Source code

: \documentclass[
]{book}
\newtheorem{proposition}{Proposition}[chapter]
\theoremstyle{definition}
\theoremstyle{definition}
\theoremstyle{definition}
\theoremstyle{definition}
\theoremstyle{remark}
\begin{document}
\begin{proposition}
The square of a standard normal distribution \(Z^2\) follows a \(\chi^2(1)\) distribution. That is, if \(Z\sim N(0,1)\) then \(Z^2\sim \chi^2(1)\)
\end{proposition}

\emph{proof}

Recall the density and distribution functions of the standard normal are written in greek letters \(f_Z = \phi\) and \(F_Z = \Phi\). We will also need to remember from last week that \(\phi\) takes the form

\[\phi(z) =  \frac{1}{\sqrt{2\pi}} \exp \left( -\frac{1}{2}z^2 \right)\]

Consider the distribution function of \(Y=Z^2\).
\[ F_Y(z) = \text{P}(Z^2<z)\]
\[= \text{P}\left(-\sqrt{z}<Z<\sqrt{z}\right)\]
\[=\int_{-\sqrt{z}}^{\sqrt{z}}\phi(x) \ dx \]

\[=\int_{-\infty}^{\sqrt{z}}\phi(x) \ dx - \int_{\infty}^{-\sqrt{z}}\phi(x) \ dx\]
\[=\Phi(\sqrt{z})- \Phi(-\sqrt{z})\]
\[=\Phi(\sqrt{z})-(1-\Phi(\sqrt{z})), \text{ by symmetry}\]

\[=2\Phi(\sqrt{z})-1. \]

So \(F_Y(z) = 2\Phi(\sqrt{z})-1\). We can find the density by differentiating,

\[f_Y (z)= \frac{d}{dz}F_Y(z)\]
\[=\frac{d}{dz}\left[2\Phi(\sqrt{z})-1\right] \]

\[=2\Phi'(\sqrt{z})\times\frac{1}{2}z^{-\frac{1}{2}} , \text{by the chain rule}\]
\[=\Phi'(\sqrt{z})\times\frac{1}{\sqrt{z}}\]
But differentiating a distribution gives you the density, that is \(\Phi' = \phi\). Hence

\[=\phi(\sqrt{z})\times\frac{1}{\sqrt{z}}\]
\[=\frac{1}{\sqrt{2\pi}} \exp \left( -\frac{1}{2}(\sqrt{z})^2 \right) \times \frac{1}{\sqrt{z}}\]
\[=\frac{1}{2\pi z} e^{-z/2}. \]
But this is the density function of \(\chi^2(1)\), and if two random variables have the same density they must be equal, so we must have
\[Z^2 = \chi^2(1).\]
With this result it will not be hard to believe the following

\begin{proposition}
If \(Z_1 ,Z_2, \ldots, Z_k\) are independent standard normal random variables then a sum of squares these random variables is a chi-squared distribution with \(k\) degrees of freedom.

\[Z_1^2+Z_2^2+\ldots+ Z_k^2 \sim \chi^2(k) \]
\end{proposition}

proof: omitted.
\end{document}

------------------------------------------------

* _Exercise goal_: Output only the lines from the top of the entries through the one holding "Consider the distribution", copied exactly.

* _Response_:
Source code

: \documentclass[
]{book}
\newtheorem{proposition}{Proposition}[chapter]
\theoremstyle{definition}
\theoremstyle{definition}
\theoremstyle{definition}
\theoremstyle{definition}
\theoremstyle{remark}
\begin{document}
\begin{proposition}
The square of a standard normal distribution \(Z^2\) follows a \(\chi^2(1)\) distribution. That is, if \(Z\sim N(0,1)\) then \(Z^2\sim \chi^2(1)\)
\end{proposition}

\emph{proof}

Recall the density and distribution functions of the standard normal are written in greek letters \(f_Z = \phi\) and \(F_Z = \Phi\). We will also need to remember from last week that \(\phi\) takes the form

\[\phi(z) =  \frac{1}{\sqrt{2\pi}} \exp \left( -\frac{1}{2}z^2 \right)\]

Consider the distribution function of \(Y=Z^2\).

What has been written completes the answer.